Let's start with uncommenting GPS sensor in dictSensors dictionary:
The error is (as expected, because we set it so) around 10 m.
Let's turn off GPS and use IMU accelerometer. Note that IMU is an internal sensor, so its error should accumulate.
Gyroscope:
Magnetometer:
Let's use landmarks alone. Note that, compared to "the book", I have specified much larger sensor errors, plus in code, approximately half of landmarks are marker as hidden. Nevertheless, result is quite good. Also note as when the robot moves away from the cluster of landmarks, the uncertainty increases, and as it moves back, it decreases again:
Now let's use GPS and Landmarks. Notice that filter performs better than with either of these sensors alone:
The ig chunk of possible improvements is related to landmarks, but not in a traditional sense. Imagine that our robot runs on the road. We know it is on the road, right? And in the same time, the "uncertainty spot" Kalman returns covers both part of the road and some land outside. But we KNOW we are on the road, so we can make our localization way more accurate.
You can see that trick used in GPS navigators: the car icon stays on the road, even though the GPS "spot" is much wider. But using this approach with Kalman filter is very difficult, and hone.
What exactly is an intersection of Kalman's Gaussian with the segment of a road? For filter to continue to work, it should be another Gaussian... which it is not. What if road bends? Even "less Gaussian"! What if there are two close roads, and "GPS spot" overlaps both of them? What if robot (or car) drives under the bridge, and there is a second road under it? Which one to choose?

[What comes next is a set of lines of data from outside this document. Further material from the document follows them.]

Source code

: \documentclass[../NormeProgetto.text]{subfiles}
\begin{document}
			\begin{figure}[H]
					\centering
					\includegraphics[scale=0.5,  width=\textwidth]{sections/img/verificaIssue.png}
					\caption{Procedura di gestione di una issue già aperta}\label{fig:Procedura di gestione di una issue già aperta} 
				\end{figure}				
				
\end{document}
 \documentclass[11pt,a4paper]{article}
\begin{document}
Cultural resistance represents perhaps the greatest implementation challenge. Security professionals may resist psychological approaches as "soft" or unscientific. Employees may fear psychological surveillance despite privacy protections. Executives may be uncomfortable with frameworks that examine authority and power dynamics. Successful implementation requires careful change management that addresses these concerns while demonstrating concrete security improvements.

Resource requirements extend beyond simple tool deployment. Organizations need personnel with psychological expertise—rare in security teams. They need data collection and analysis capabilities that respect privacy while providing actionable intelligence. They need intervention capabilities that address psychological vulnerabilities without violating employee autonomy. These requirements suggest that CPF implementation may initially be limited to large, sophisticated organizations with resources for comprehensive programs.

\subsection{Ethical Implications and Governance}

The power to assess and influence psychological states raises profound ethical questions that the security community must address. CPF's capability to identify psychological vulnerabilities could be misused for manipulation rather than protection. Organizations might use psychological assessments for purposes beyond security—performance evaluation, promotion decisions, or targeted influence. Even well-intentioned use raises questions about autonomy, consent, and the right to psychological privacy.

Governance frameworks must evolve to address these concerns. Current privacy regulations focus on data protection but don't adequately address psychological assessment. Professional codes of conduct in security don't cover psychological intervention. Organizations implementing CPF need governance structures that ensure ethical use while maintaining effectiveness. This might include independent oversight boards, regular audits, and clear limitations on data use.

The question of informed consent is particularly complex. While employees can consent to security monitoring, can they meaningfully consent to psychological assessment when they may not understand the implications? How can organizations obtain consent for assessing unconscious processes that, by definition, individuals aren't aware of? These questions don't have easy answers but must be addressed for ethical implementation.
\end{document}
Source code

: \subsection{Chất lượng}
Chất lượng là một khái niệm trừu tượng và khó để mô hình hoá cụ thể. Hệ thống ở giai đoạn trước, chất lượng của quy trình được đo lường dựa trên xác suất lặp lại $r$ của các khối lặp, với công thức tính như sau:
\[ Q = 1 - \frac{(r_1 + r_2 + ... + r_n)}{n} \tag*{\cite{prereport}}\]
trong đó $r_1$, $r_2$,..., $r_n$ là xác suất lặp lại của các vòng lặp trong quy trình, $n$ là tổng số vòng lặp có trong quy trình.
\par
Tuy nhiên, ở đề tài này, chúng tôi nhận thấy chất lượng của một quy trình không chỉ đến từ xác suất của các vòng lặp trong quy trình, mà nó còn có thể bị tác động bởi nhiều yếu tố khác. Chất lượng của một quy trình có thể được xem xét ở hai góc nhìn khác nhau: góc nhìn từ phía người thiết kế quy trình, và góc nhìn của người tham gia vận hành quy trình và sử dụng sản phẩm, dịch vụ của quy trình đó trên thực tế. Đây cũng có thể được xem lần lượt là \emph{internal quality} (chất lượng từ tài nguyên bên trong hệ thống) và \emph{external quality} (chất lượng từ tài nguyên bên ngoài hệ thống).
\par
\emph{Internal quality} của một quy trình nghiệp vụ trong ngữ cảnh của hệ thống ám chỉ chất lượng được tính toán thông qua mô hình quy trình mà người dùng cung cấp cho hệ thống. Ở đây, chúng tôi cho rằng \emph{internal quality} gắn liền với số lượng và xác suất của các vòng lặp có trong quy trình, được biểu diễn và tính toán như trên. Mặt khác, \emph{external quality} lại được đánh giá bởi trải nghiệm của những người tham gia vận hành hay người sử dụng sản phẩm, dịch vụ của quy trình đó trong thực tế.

In this case we need to keep robot's history: if we were driving on road A, we should not assume that we suddenly jumped to road B.
Actually, at some points this approach can give us even more accuracy: we can assume that slowing down is related to crossing intersections, and when we turn, we can suggest both x and y coordinates of a robot... But it requires a really complex code.
I am not going to handle "road matching", at least not in the nearest future. Let me just mention that it can be done by running a separate chunk of code for matching, and using it to adjust robot's coordinates. So it is like an extra sensor, but if you want to use it with Kalman filter, you should always keep in mind its non-Kalman properties.